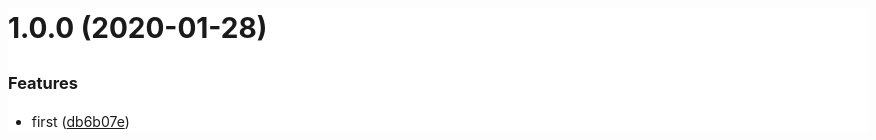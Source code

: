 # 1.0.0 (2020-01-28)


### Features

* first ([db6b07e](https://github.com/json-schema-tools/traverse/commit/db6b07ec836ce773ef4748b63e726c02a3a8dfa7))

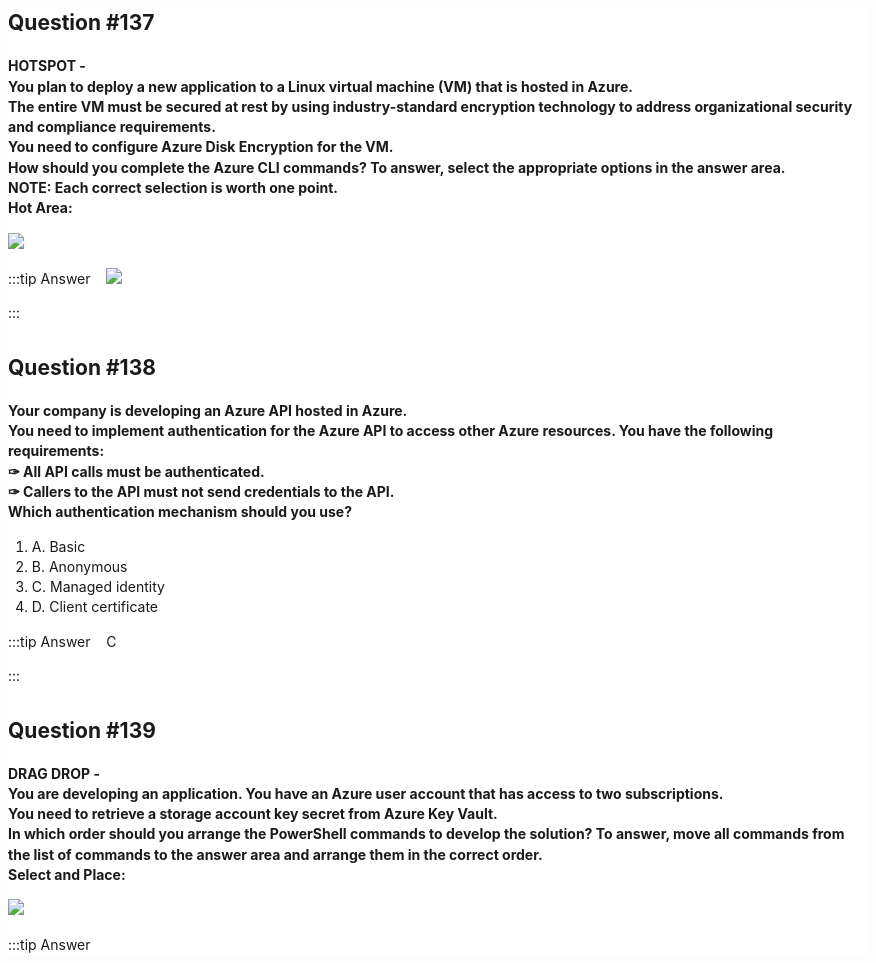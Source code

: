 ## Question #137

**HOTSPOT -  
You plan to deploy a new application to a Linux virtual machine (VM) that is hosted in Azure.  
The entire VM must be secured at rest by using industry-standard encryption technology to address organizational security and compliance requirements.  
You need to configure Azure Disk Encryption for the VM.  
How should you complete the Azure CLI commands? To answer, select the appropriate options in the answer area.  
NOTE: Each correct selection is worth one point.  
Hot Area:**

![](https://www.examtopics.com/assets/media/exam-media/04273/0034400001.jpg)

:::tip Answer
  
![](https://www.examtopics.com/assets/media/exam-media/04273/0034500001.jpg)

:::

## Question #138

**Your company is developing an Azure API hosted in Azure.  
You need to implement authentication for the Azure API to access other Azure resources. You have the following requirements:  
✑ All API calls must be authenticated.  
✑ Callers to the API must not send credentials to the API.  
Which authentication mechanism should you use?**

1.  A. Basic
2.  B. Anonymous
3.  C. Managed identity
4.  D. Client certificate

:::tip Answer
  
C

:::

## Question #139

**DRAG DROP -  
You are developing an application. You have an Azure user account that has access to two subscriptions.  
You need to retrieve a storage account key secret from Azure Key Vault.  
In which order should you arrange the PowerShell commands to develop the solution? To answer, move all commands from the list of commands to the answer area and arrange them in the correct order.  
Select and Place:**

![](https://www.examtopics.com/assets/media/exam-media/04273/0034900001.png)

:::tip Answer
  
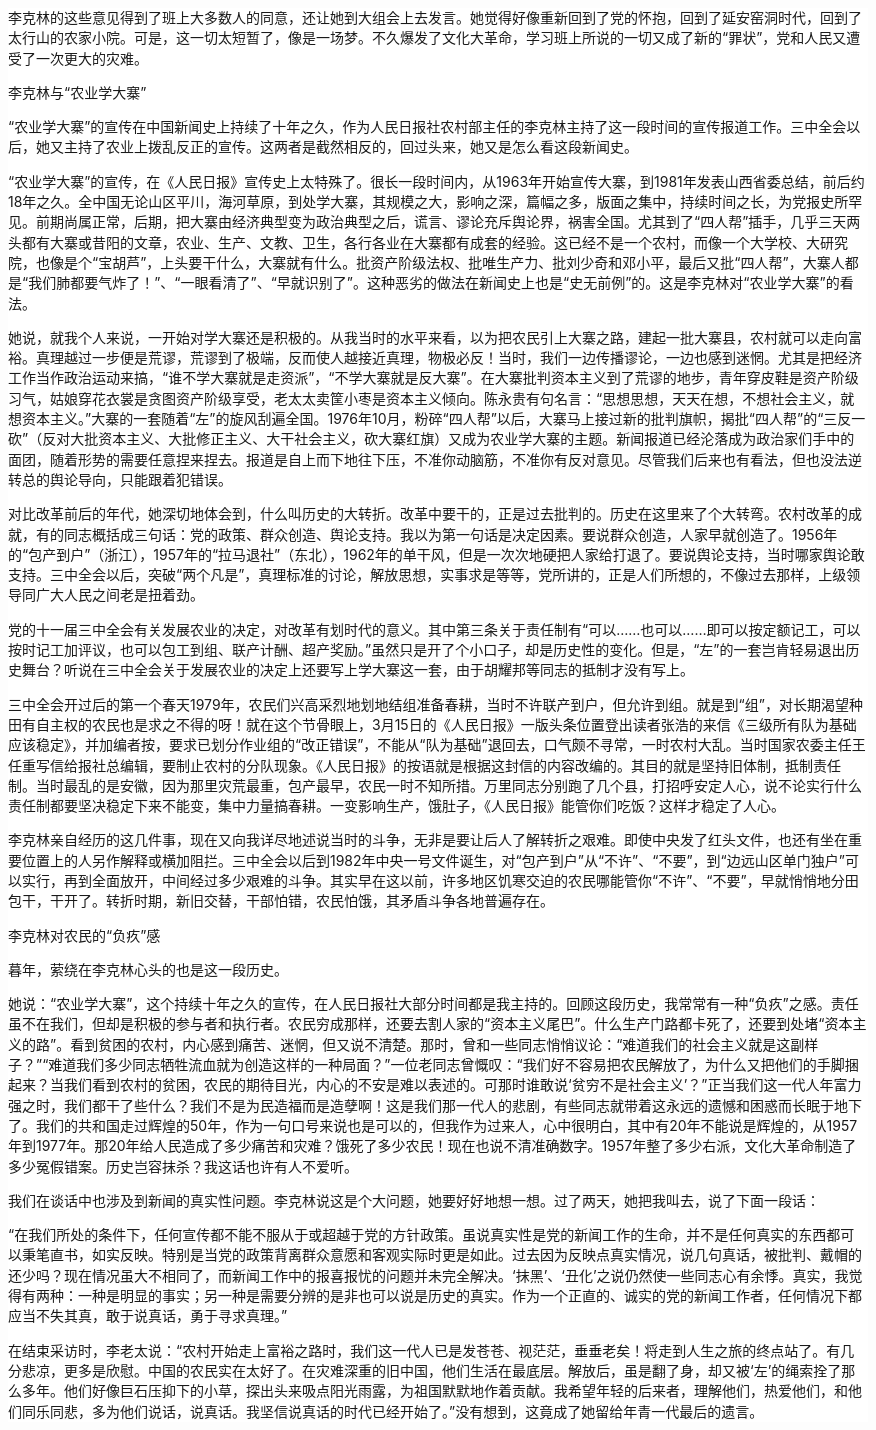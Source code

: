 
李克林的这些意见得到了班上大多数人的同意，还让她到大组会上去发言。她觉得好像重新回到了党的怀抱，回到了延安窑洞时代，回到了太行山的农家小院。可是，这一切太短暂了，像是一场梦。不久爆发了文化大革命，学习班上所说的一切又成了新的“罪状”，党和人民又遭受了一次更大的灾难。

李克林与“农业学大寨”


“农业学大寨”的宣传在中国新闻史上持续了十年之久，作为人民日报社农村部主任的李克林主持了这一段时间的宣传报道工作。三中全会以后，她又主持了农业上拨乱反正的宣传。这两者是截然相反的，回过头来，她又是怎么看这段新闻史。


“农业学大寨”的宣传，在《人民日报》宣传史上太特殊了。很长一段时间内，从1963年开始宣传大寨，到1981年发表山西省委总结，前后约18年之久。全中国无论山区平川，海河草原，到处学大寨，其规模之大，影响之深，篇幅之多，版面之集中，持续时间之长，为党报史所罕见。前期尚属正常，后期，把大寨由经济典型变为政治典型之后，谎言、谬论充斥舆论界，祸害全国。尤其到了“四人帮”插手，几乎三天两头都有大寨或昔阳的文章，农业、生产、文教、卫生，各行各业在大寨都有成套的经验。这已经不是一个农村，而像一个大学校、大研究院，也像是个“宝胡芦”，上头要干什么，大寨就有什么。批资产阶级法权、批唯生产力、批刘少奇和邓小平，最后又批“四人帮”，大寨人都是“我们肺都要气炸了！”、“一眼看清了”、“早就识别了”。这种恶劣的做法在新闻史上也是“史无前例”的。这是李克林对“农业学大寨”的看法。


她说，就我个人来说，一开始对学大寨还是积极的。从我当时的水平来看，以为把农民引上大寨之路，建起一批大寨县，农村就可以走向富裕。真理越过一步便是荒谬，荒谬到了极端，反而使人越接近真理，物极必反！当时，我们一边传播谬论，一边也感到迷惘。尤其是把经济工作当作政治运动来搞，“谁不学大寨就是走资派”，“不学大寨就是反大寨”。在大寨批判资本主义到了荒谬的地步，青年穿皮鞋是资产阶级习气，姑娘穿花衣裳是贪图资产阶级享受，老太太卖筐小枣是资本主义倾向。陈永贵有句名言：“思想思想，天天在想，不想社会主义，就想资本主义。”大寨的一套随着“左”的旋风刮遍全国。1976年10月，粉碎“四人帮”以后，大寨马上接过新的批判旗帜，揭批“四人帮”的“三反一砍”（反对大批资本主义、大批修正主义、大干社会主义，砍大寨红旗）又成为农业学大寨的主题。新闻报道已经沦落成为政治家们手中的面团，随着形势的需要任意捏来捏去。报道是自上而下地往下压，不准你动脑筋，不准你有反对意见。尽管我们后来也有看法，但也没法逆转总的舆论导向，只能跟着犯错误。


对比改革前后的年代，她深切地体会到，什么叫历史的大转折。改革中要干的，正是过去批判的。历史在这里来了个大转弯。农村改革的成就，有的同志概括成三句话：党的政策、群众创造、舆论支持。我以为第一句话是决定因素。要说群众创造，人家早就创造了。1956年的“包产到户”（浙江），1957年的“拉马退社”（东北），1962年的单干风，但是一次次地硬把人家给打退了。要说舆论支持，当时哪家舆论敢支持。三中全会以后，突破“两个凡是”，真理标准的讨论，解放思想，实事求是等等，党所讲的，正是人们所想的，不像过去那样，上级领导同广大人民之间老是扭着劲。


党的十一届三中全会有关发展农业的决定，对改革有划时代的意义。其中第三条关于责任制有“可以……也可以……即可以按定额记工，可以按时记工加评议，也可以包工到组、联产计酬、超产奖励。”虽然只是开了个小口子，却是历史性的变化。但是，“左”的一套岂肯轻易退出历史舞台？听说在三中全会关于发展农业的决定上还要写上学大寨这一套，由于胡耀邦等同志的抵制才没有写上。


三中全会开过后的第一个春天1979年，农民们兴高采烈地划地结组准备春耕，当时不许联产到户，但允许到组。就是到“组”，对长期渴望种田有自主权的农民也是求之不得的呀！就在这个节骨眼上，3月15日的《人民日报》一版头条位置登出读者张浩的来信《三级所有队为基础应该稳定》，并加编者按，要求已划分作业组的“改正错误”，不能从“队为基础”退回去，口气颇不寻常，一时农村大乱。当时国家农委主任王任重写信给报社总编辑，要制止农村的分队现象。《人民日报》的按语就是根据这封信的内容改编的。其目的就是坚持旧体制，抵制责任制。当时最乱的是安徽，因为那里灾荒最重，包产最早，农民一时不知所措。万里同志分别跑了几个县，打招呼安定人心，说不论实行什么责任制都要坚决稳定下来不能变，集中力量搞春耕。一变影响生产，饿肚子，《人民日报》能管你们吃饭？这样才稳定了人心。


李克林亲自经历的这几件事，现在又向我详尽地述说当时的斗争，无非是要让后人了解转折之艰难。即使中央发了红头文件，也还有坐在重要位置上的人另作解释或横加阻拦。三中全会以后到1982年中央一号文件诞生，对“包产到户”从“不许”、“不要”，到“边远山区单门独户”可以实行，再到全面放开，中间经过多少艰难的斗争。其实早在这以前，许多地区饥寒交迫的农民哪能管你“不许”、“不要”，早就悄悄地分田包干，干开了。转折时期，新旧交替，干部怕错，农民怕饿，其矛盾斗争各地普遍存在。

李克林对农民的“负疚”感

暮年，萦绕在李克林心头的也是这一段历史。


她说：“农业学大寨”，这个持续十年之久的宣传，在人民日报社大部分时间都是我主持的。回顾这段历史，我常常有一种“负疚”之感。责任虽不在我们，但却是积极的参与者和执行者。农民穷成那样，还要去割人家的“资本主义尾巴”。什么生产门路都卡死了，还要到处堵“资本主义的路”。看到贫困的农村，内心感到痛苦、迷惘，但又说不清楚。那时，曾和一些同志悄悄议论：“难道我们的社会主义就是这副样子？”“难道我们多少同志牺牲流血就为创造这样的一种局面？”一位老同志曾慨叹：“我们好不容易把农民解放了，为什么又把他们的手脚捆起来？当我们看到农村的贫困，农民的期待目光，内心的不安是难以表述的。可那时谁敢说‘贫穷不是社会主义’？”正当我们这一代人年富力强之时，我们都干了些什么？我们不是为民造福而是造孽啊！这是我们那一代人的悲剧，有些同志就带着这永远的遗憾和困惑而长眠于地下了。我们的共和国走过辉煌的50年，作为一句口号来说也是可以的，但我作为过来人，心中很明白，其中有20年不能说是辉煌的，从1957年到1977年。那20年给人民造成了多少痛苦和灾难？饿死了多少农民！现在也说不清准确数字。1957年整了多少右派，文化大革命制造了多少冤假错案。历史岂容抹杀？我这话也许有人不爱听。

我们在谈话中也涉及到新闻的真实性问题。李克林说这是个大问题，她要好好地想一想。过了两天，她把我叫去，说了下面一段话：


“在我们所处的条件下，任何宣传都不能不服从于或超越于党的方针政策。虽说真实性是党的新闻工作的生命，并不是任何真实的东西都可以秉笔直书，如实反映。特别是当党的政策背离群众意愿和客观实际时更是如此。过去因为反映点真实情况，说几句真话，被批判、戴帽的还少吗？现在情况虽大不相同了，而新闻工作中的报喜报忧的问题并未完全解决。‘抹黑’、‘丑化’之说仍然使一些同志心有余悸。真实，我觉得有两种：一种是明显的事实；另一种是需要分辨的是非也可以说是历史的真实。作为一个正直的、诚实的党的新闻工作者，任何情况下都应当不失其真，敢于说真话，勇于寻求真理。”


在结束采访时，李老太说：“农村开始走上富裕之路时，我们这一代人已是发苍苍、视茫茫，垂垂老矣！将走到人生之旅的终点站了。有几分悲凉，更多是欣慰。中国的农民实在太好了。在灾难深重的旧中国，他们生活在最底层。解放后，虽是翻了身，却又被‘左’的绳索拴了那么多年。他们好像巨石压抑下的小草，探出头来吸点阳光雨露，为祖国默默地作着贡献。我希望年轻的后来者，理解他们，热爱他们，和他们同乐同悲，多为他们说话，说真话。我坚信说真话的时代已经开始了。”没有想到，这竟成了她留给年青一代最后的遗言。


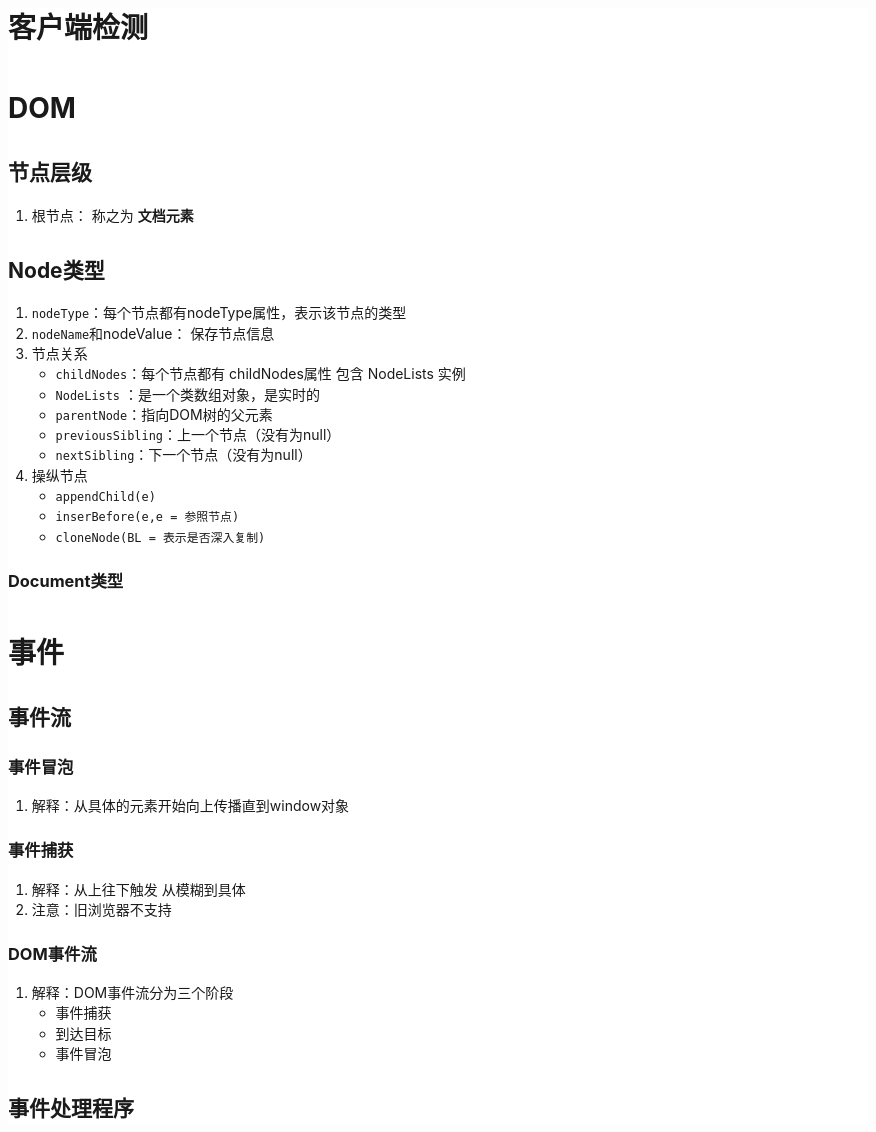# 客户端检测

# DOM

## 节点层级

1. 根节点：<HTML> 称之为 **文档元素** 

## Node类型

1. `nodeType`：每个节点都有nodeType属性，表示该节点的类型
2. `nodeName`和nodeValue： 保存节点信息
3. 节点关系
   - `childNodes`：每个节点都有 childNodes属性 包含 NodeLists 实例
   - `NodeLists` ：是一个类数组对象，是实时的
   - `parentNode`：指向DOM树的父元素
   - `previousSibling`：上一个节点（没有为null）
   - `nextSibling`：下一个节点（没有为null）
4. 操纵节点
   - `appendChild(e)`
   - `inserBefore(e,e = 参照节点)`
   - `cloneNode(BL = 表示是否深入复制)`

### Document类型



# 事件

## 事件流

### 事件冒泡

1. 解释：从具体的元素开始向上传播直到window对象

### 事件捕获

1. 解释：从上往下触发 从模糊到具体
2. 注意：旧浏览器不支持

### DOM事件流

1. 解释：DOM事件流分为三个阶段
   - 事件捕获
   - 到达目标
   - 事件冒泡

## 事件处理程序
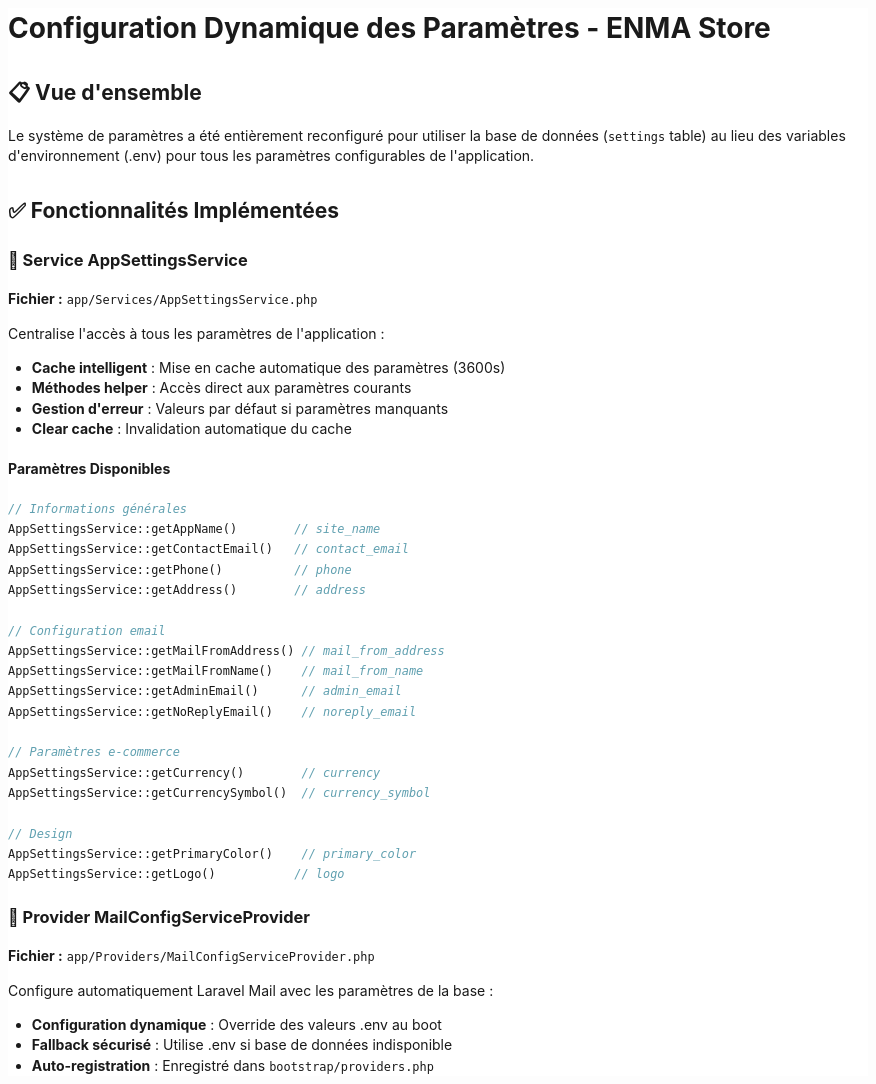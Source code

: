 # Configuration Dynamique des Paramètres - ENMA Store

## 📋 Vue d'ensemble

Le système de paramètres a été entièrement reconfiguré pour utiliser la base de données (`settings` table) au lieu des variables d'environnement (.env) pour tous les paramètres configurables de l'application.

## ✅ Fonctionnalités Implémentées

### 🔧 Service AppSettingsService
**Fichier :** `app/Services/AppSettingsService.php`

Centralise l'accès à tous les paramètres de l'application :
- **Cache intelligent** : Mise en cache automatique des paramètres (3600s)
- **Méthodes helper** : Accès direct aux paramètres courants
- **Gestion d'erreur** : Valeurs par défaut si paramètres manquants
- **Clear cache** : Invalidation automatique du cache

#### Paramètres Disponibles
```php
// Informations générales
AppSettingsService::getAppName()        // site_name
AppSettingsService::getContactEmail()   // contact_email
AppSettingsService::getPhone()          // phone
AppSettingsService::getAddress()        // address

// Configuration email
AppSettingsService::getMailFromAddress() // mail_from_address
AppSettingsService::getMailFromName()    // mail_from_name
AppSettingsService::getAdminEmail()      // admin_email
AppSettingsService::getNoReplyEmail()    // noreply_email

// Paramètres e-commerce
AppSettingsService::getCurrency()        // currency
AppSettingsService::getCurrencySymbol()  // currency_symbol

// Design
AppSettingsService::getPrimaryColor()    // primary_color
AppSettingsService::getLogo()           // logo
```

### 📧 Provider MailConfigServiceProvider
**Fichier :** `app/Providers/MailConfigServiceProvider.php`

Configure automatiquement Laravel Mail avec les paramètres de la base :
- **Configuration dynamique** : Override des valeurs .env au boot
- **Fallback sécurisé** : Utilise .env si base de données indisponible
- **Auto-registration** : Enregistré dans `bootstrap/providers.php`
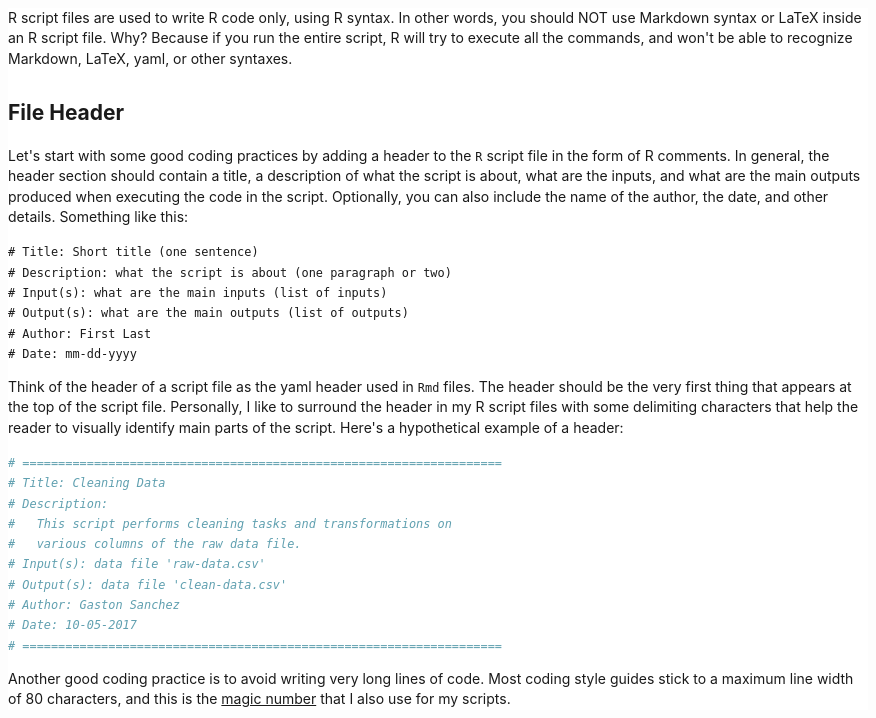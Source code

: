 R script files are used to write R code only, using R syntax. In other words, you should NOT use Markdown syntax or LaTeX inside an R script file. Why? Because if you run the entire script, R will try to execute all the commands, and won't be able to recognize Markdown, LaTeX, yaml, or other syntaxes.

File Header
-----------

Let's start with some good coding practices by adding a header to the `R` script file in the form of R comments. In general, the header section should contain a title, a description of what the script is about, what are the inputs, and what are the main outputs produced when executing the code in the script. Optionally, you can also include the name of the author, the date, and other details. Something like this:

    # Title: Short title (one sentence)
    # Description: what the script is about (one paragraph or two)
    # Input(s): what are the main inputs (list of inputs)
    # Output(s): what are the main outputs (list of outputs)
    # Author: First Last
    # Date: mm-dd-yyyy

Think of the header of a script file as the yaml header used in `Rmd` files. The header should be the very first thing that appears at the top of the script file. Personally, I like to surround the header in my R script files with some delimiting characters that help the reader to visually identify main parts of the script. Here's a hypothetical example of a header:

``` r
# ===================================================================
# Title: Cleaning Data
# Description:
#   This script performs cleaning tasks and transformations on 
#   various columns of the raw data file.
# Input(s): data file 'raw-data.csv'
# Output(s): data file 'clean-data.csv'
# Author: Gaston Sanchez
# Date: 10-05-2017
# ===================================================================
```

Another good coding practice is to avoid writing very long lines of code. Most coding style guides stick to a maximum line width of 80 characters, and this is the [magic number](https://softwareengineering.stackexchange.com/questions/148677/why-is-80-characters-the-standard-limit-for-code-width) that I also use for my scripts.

★ ★ ★

■ TASK DESCRIPTION
Show the lines above with "account".

■ TASK OUTPUT
You are developing an application. You have an Azure user account that has access to two subscriptions.  
You need to retrieve a storage account key secret from Azure Key Vault.  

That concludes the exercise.